Os desafios no combate à pobreza menstrual no Brasil

Enviada em 26/10/2021

A obra literária “Ensaio sobre a cegueira” do escritor português José Saramago retrata a invibilização de certos problemas da sociedade. Na realidade brasileira, a crítica de Saramago é verificada na pobreza menstrual, que afeta uma parcela da população feminina que sofre com a falta de itens básicos e informação. Nesse contexto, percebe-se a configuração de um problema que se enraíza na ineficiência governamental e na lacuna educacional.

Para Thomas Hobbes, o Estado é responsável por garantir o bem-estar da população. Porém, tal responsabilidade não está honrada quanto à pobreza menstrual, visto que não há investimentos para aquisição de itens básicos para a população sem acesso aos mesmos. Assim, para que tal bem-estar seja usufruído, o Estado precisar sair inércia em que se encontra.

Segundo Durkheim, o papel da educação é formar um cidadão que se torne parte do coletivo. Porém, tal papel tem sido falho na questão da pobreza menstrual, visto que é um assunto pouco abordado e aprofundado nas escolas causando uma grande alienação diante do tema. Dessa forma, é urgente que a educação cumpra sua função e contribua com o coletivo.

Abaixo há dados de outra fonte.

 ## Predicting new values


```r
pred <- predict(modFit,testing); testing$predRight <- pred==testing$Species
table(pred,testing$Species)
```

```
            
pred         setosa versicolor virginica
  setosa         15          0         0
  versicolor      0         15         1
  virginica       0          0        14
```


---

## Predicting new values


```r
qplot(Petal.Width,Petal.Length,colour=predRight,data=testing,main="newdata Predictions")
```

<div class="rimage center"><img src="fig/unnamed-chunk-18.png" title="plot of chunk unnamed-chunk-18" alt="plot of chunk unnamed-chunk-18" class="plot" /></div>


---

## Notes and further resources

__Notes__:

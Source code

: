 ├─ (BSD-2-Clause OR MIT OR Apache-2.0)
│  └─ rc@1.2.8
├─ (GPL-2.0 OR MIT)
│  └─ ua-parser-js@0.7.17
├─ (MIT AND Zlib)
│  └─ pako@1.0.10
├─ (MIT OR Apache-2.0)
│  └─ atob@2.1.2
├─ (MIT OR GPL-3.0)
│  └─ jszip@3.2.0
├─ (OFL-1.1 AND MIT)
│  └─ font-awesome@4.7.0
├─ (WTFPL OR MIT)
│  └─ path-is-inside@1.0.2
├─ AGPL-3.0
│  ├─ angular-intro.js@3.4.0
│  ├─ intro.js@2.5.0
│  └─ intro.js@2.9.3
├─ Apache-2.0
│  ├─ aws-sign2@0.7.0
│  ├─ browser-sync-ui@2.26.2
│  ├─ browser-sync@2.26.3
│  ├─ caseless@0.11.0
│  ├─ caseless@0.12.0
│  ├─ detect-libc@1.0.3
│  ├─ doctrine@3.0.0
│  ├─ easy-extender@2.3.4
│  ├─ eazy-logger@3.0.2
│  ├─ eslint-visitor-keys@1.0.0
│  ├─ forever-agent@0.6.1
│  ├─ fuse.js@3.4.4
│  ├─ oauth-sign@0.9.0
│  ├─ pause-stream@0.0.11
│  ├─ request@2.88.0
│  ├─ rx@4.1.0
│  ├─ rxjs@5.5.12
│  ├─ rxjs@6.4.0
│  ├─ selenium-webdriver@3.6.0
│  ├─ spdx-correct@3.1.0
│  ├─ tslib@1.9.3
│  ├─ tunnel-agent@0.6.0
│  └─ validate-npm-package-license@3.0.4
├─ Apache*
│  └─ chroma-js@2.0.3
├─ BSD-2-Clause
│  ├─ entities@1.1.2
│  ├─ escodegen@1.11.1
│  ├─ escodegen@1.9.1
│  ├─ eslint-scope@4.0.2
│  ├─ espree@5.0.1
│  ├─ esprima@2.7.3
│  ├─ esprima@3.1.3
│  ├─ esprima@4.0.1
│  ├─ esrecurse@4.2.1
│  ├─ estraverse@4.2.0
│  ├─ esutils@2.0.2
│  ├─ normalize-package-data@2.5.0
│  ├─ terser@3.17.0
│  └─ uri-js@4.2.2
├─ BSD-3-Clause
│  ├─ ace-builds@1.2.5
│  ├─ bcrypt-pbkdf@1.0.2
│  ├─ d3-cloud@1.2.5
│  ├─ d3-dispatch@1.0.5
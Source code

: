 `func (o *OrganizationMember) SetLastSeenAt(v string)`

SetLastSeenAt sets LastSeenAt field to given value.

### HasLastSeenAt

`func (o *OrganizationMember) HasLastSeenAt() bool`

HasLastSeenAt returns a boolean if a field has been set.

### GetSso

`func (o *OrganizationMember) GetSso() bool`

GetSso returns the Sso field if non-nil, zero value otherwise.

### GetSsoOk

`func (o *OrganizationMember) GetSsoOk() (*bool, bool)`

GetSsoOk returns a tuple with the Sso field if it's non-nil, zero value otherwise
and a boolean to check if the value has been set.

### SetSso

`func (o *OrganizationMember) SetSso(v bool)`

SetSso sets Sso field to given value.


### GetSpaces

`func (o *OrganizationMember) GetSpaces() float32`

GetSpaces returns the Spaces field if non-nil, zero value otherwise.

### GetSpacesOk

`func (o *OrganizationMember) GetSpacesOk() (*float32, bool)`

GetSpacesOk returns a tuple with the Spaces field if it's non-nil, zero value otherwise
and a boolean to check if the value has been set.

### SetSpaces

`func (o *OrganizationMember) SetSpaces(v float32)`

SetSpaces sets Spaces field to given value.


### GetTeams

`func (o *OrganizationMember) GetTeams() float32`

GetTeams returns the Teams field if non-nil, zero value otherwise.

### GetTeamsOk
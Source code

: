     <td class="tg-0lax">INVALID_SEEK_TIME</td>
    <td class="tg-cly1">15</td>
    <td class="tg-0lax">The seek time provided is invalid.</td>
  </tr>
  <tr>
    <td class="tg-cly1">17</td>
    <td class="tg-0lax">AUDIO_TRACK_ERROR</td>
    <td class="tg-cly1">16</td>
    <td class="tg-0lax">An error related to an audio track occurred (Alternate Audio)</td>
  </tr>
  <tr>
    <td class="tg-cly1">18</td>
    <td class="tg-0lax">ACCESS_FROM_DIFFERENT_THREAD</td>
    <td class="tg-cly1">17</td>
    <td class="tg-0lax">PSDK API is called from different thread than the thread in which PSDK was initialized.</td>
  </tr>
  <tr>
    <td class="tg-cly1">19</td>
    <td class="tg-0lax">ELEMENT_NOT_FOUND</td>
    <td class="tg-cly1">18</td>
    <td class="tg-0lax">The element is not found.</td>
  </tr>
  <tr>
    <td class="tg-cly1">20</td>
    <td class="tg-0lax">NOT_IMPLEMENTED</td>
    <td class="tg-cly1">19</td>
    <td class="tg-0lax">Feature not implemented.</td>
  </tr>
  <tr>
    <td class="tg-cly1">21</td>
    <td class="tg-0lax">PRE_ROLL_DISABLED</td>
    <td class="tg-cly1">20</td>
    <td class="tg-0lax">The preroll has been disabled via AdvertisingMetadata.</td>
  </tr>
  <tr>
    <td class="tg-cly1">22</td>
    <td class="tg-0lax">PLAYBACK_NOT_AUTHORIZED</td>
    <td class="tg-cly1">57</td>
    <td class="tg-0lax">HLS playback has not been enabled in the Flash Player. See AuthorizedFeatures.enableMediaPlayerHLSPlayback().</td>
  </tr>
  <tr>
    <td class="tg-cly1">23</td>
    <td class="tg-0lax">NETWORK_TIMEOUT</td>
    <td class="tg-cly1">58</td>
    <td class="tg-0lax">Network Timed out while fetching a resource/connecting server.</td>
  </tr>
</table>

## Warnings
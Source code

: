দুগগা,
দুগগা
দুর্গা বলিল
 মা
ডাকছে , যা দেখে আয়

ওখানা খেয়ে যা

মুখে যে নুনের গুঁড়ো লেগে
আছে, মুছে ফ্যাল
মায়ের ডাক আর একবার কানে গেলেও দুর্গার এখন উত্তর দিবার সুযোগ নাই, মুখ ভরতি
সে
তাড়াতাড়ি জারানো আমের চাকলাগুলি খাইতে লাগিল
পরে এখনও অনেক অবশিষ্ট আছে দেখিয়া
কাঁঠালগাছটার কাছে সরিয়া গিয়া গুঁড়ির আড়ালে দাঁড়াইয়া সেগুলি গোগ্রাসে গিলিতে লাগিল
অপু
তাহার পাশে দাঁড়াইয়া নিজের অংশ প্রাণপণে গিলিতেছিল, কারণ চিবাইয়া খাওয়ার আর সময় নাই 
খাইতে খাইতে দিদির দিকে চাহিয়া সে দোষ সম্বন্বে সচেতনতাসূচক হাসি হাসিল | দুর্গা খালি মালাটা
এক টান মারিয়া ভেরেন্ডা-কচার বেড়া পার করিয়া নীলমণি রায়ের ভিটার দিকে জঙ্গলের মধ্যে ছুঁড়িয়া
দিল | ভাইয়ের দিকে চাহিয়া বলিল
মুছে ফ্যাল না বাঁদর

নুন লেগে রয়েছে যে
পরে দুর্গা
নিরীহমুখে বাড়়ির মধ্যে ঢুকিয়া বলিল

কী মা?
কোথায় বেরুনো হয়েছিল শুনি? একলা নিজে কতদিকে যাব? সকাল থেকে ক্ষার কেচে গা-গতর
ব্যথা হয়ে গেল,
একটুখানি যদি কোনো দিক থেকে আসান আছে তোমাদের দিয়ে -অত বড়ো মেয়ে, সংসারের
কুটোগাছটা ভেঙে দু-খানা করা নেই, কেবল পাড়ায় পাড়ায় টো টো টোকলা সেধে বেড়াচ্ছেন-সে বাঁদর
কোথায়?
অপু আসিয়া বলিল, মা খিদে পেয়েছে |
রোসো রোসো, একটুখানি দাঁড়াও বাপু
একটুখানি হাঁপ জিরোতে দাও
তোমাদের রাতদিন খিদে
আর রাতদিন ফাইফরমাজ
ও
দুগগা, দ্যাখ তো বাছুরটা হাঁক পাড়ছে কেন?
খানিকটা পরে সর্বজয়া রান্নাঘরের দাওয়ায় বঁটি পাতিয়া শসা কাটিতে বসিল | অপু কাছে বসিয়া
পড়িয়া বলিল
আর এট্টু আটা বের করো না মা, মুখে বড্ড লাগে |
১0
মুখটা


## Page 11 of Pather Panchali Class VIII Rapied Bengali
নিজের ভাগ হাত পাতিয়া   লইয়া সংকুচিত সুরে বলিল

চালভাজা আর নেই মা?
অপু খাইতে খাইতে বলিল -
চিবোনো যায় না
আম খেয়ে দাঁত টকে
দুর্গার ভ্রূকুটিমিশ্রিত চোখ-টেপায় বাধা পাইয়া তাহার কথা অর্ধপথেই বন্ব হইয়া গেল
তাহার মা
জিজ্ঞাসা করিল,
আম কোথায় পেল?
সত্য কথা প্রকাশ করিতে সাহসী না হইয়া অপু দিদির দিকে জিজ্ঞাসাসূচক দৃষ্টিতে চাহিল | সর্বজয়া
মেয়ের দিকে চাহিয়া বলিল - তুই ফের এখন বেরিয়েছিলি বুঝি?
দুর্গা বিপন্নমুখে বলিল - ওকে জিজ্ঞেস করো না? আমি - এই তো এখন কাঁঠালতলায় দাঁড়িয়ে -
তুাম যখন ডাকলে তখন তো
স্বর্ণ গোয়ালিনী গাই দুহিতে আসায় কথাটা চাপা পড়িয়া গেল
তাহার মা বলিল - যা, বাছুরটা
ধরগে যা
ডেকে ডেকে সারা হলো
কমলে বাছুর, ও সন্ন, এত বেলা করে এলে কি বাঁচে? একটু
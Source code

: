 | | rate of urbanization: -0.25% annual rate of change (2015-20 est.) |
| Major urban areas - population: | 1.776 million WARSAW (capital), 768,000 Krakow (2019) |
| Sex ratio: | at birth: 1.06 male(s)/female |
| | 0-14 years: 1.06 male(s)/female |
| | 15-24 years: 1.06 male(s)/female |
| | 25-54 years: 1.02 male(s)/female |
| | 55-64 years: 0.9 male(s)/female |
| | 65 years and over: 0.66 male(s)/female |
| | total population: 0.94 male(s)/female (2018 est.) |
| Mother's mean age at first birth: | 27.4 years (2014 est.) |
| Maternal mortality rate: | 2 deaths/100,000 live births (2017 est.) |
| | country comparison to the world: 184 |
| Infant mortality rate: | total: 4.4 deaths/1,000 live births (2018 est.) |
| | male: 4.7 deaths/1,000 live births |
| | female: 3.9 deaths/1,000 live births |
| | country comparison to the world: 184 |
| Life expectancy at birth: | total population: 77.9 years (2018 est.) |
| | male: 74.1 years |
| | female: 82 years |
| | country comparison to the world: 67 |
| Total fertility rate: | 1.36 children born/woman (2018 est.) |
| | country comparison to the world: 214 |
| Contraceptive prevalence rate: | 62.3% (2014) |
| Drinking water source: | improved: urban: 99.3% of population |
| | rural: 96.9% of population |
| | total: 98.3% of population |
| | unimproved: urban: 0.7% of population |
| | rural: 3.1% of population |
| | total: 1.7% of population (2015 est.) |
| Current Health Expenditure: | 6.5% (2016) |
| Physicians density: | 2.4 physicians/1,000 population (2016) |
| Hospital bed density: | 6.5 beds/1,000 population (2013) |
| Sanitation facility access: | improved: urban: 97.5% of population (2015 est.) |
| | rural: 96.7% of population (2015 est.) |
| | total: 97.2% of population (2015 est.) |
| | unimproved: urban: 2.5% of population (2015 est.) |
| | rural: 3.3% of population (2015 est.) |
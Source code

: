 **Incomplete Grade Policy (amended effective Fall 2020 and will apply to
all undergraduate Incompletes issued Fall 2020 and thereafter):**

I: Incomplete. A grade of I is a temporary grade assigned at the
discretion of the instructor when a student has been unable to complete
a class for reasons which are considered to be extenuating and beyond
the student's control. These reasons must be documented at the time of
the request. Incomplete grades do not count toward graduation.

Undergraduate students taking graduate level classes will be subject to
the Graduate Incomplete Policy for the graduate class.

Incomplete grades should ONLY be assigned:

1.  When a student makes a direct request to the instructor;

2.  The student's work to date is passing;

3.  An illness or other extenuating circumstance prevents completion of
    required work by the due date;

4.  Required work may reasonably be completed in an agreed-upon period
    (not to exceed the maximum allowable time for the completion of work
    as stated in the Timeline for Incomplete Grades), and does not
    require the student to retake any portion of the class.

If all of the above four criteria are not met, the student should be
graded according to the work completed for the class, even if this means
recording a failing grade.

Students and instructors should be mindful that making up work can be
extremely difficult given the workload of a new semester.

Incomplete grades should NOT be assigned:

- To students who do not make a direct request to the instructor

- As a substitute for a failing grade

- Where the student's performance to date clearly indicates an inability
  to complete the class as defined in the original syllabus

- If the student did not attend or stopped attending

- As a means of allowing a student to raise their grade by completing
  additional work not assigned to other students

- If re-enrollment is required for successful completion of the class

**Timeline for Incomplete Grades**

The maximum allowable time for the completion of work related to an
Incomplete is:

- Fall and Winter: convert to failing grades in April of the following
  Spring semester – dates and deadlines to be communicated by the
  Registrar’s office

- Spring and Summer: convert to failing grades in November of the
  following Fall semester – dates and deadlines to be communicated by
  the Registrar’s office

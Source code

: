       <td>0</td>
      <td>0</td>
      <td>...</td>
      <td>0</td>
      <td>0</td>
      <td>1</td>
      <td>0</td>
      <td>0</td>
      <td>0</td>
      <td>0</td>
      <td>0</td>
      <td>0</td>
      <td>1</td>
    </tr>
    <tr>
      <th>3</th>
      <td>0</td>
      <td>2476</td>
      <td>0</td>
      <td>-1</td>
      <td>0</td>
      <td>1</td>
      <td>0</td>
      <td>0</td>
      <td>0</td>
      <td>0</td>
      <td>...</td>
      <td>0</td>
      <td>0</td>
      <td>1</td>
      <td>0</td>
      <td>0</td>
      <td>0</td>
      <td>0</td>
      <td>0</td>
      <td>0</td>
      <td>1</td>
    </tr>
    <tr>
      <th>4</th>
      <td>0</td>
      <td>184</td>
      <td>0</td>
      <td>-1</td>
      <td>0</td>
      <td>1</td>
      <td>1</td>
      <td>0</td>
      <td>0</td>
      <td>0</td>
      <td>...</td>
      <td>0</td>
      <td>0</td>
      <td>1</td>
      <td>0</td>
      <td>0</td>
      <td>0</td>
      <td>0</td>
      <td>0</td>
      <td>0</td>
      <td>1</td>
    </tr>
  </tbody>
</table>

Portanto, faz-se necessária uma intervenção. Para isso, o Governo Federal deve criar programas de distribuição de itens básicos de higiene, por meio de verbas públicas, a fim de suprir o déficit dessa parcela da população. Tal ação pode, ainda, conscientizar a população em geral sobre a pobreza menstrual. Paralelamente, é preciso intervir sobre a falha na base escolar presente no problema com palestras dadas por profissionais.